Am 07.03.2016 um 21:56 hat Stefan Hajnoczi geschrieben:
> On Mon, Mar 07, 2016 at 05:57:41PM +0100, Kevin Wolf wrote:
> > Am 23.02.2016 um 14:54 hat Paolo Bonzini geschrieben:
> > > 
> > > 
> > > On 23/02/2016 13:49, Fam Zheng wrote:
> > > > On Tue, 02/23 11:43, Paolo Bonzini wrote:
> > > >>
> > > >>
> > > >> On 23/02/2016 06:57, Fam Zheng wrote:
> > > >>>>>> +        qed_cancel_need_check_timer(s);
> > > >>>>>> +        qed_need_check_timer_cb(s);
> > > >>>>>> +    }
> > > >>>>>
> > > >>>>> What if an allocating write is queued (the else branch case)? Its 
> > > >>>>> completion
> > > >>>>> will be in bdrv_drain and it could arm the need_check_timer which 
> > > >>>>> is wrong.
> > > >>>>>
> > > >>>>> We need to drain the allocating_write_reqs queue before checking 
> > > >>>>> the timer.
> > > >>>>
> > > >>>> You're right, but how?  That's what bdrv_drain(bs) does, it's a
> > > >>>> chicken-and-egg problem.
> > > >>>
> > > >>> Maybe use an aio_poll loop before the if?
> > > >>
> > > >> That would not change the fact that you're reimplementing bdrv_drain
> > > >> inside bdrv_qed_drain.
> > > > 
> > > > But it fulfills the contract of .bdrv_drain.
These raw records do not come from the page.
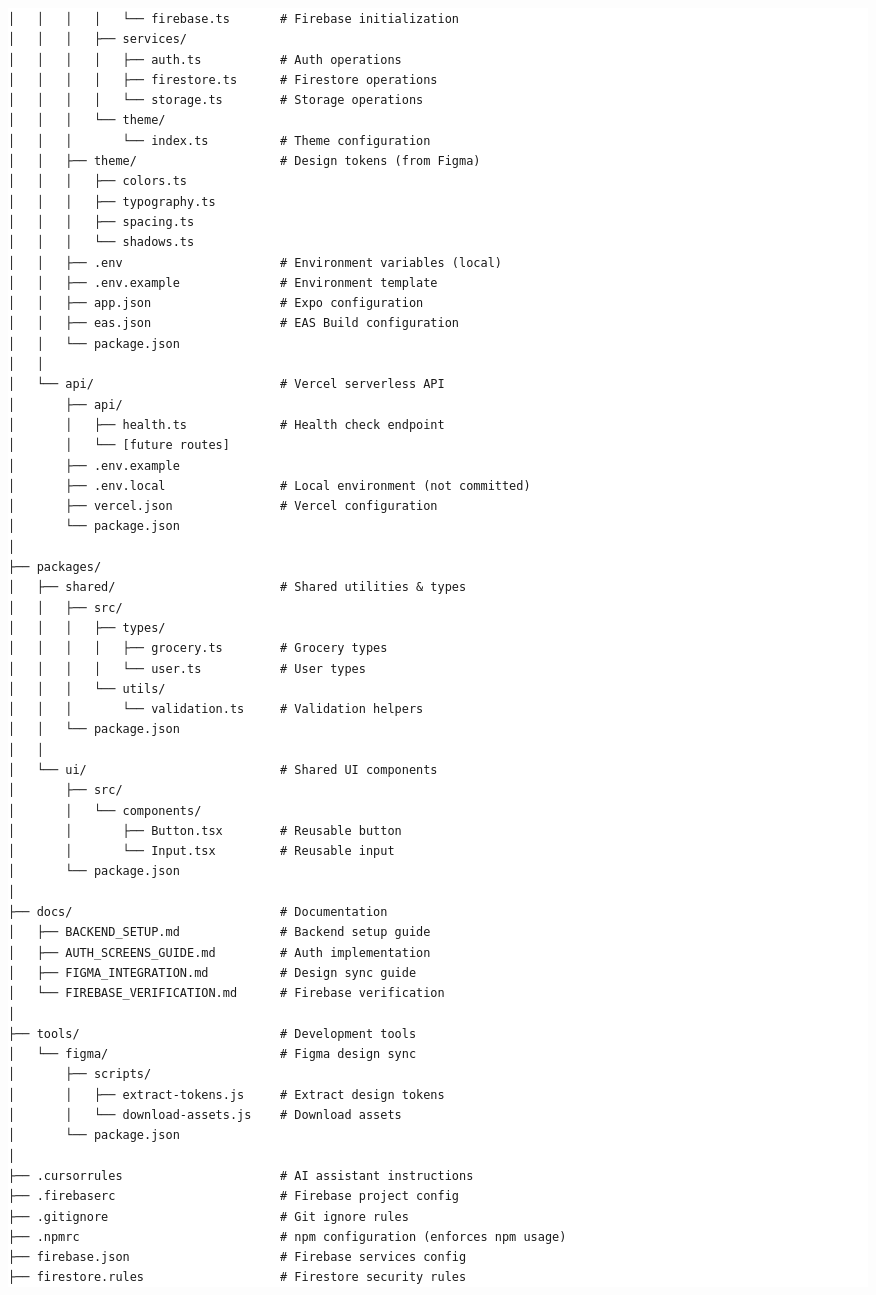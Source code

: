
 ```
│   │   │   │   └── firebase.ts       # Firebase initialization
│   │   │   ├── services/
│   │   │   │   ├── auth.ts           # Auth operations
│   │   │   │   ├── firestore.ts      # Firestore operations
│   │   │   │   └── storage.ts        # Storage operations
│   │   │   └── theme/
│   │   │       └── index.ts          # Theme configuration
│   │   ├── theme/                    # Design tokens (from Figma)
│   │   │   ├── colors.ts
│   │   │   ├── typography.ts
│   │   │   ├── spacing.ts
│   │   │   └── shadows.ts
│   │   ├── .env                      # Environment variables (local)
│   │   ├── .env.example              # Environment template
│   │   ├── app.json                  # Expo configuration
│   │   ├── eas.json                  # EAS Build configuration
│   │   └── package.json
│   │
│   └── api/                          # Vercel serverless API
│       ├── api/
│       │   ├── health.ts             # Health check endpoint
│       │   └── [future routes]
│       ├── .env.example
│       ├── .env.local                # Local environment (not committed)
│       ├── vercel.json               # Vercel configuration
│       └── package.json
│
├── packages/
│   ├── shared/                       # Shared utilities & types
│   │   ├── src/
│   │   │   ├── types/
│   │   │   │   ├── grocery.ts        # Grocery types
│   │   │   │   └── user.ts           # User types
│   │   │   └── utils/
│   │   │       └── validation.ts     # Validation helpers
│   │   └── package.json
│   │
│   └── ui/                           # Shared UI components
│       ├── src/
│       │   └── components/
│       │       ├── Button.tsx        # Reusable button
│       │       └── Input.tsx         # Reusable input
│       └── package.json
│
├── docs/                             # Documentation
│   ├── BACKEND_SETUP.md              # Backend setup guide
│   ├── AUTH_SCREENS_GUIDE.md         # Auth implementation
│   ├── FIGMA_INTEGRATION.md          # Design sync guide
│   └── FIREBASE_VERIFICATION.md      # Firebase verification
│
├── tools/                            # Development tools
│   └── figma/                        # Figma design sync
│       ├── scripts/
│       │   ├── extract-tokens.js     # Extract design tokens
│       │   └── download-assets.js    # Download assets
│       └── package.json
│
├── .cursorrules                      # AI assistant instructions
├── .firebaserc                       # Firebase project config
├── .gitignore                        # Git ignore rules
├── .npmrc                            # npm configuration (enforces npm usage)
├── firebase.json                     # Firebase services config
├── firestore.rules                   # Firestore security rules
```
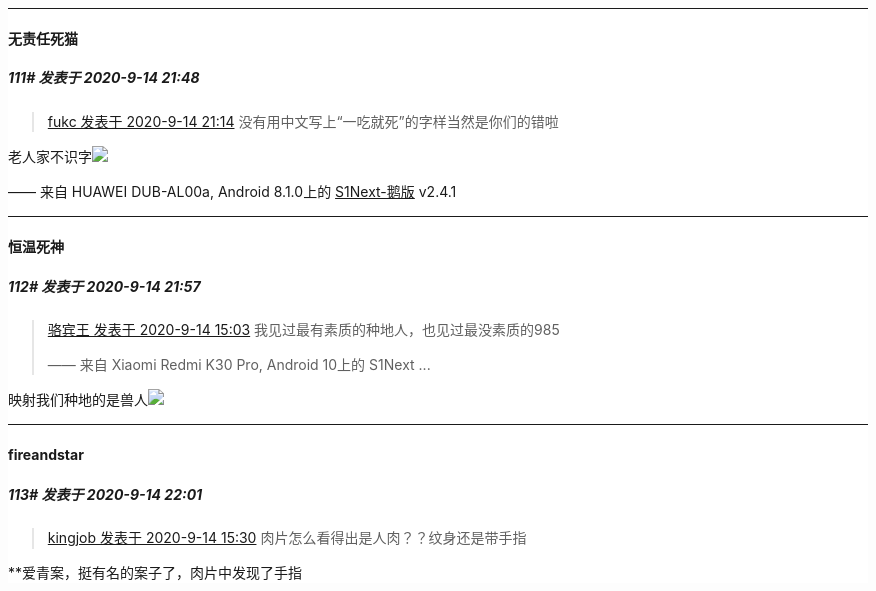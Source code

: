 





*****

####  无责任死猫  
##### 111#       发表于 2020-9-14 21:48



<blockquote><a href="httphttps://bbs.saraba1st.com/2b/forum.php?mod=redirect&amp;goto=findpost&amp;pid=48736490&amp;ptid=1959751" target="_blank">fukc 发表于 2020-9-14 21:14</a>
没有用中文写上“一吃就死”的字样当然是你们的错啦</blockquote>
老人家不识字<img src="https://static.saraba1st.com/image/smiley/face2017/035.png" referrerpolicy="no-referrer">

—— 来自 HUAWEI DUB-AL00a, Android 8.1.0上的 [S1Next-鹅版](https://github.com/ykrank/S1-Next/releases) v2.4.1







*****

####  恒温死神  
##### 112#       发表于 2020-9-14 21:57



<blockquote><a href="httphttps://bbs.saraba1st.com/2b/forum.php?mod=redirect&amp;goto=findpost&amp;pid=48733031&amp;ptid=1959751" target="_blank">骆宾王 发表于 2020-9-14 15:03</a>
我见过最有素质的种地人，也见过最没素质的985

—— 来自 Xiaomi Redmi K30 Pro, Android 10上的 S1Next ...</blockquote>
映射我们种地的是兽人<img src="https://static.saraba1st.com/image/smiley/face2017/050.png" referrerpolicy="no-referrer">







*****

####  fireandstar  
##### 113#       发表于 2020-9-14 22:01



<blockquote><a href="httphttps://bbs.saraba1st.com/2b/forum.php?mod=redirect&amp;goto=findpost&amp;pid=48733323&amp;ptid=1959751" target="_blank">kingjob 发表于 2020-9-14 15:30</a>
肉片怎么看得出是人肉？？纹身还是带手指</blockquote>
**爱青案，挺有名的案子了，肉片中发现了手指





                                              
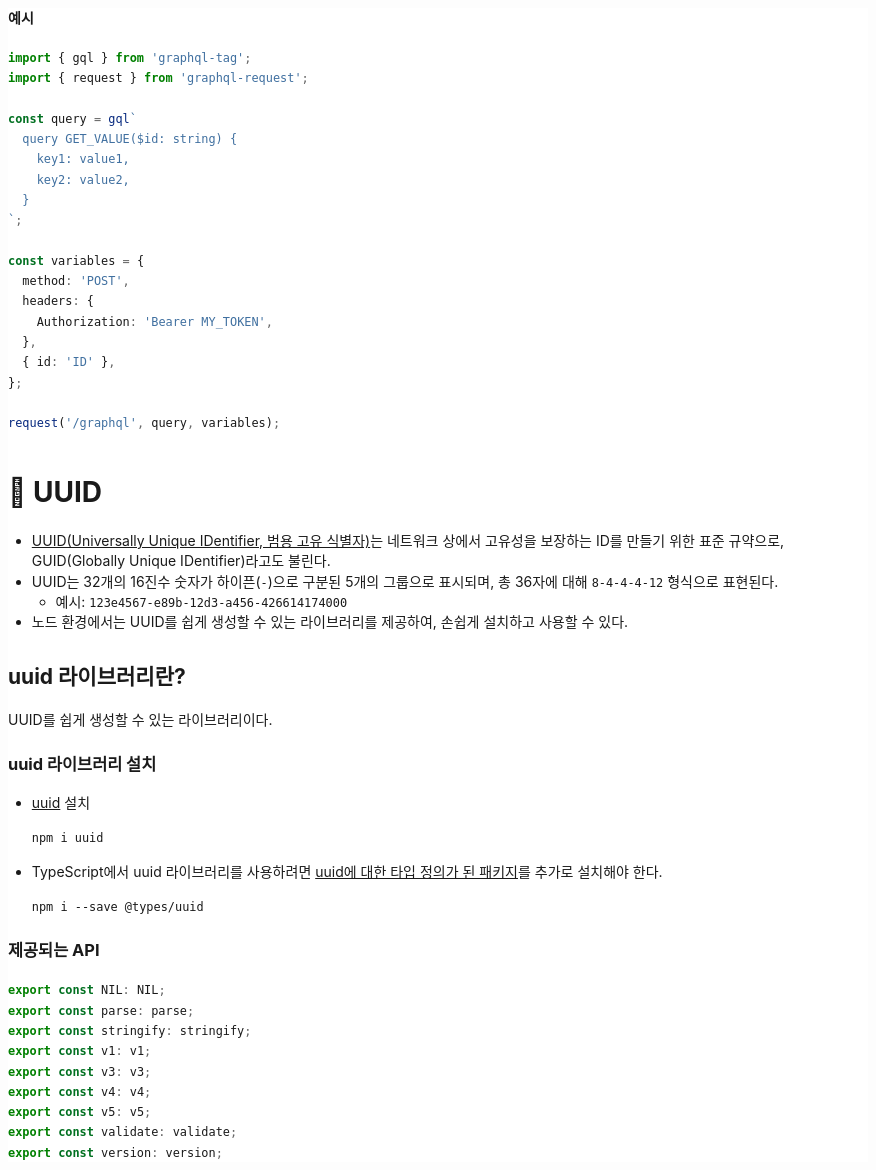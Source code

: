 #### 예시

```ts
import { gql } from 'graphql-tag';
import { request } from 'graphql-request';

const query = gql`
  query GET_VALUE($id: string) {
    key1: value1,
    key2: value2,
  }
`;

const variables = {
  method: 'POST',
  headers: {
    Authorization: 'Bearer MY_TOKEN',
  },
  { id: 'ID' },
};

request('/graphql', query, variables);
```

# 🪪 UUID

- [UUID(Universally Unique IDentifier, 범용 고유 식별자)](https://en.wikipedia.org/wiki/Universally_unique_identifier)는 네트워크 상에서 고유성을 보장하는 ID를 만들기 위한 표준 규약으로, GUID(Globally Unique IDentifier)라고도 불린다.
- UUID는 32개의 16진수 숫자가 하이픈(`-`)으로 구분된 5개의 그룹으로 표시되며, 총 36자에 대해 `8-4-4-4-12` 형식으로 표현된다.
  - 예시: `123e4567-e89b-12d3-a456-426614174000`
- 노드 환경에서는 UUID를 쉽게 생성할 수 있는 라이브러리를 제공하여, 손쉽게 설치하고 사용할 수 있다.

## uuid 라이브러리란?

UUID를 쉽게 생성할 수 있는 라이브러리이다.

### uuid 라이브러리 설치

- [uuid](https://www.npmjs.com/package/uuid) 설치
  ```shell
  npm i uuid
  ```
- TypeScript에서 uuid 라이브러리를 사용하려면 [uuid에 대한 타입 정의가 된 패키지](https://www.npmjs.com/package/@types/uuid)를 추가로 설치해야 한다.
  ```shell
  npm i --save @types/uuid
  ```

### 제공되는 API

```ts
export const NIL: NIL;
export const parse: parse;
export const stringify: stringify;
export const v1: v1;
export const v3: v3;
export const v4: v4;
export const v5: v5;
export const validate: validate;
export const version: version;
```
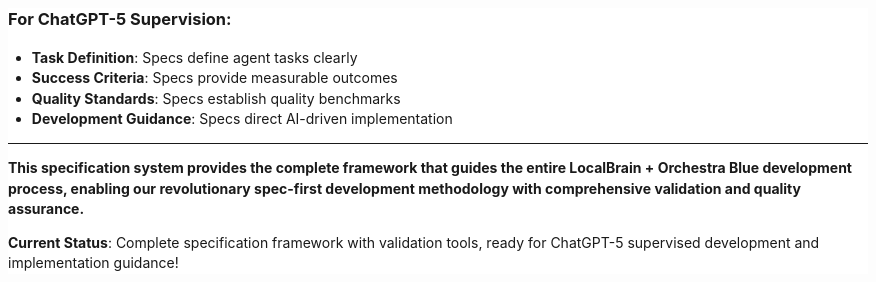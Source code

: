 ### For ChatGPT-5 Supervision:
- **Task Definition**: Specs define agent tasks clearly
- **Success Criteria**: Specs provide measurable outcomes
- **Quality Standards**: Specs establish quality benchmarks
- **Development Guidance**: Specs direct AI-driven implementation

---

**This specification system provides the complete framework that guides the entire LocalBrain + Orchestra Blue development process, enabling our revolutionary spec-first development methodology with comprehensive validation and quality assurance.**

**Current Status**: Complete specification framework with validation tools, ready for ChatGPT-5 supervised development and implementation guidance!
This is the easy way, the 
> > > > hard way
> > > > would be iterating through the allocating_write_reqs list and process 
> > > > reqs one
> > > > by one synchronously, which still involves aio_poll indirectly.
> > > 
> > > The easy way would be better then.
> > > 
> > > Stefan, any second opinion?
> > 
> > What's the status here? It would be good to have qed not segfaulting all
> > the time.
> 
> I think the timer concept itself is troublesome.  A radical approach but
> limited to changing QED itself is to drop the timer and instead keep a
> timestamp for the last allocating write request.  Next time a write
> request (allocating or rewriting) is about to complete, do the flush and
> clear the need check flag as part of the write request (if 5 seconds
> have passed since the timestamp).

Isn't that kind of backwards, though, because it's very likely that
after some new activity a second write request will come in soon and
mark the image dirty again?

Apart from that, doesn't it fail to provide the intended effect, that
the image doesn't stay dirty for a long time and a repair isn't usually
needed after a crash?

I think rather than doing this, I'd just remove the mechanism altogether
and instead mark the image clean when the guest flushes the disk cache.

Kevin

> Because the need check flag clearing is part of the write request
> completion, it will integrate properly with drain.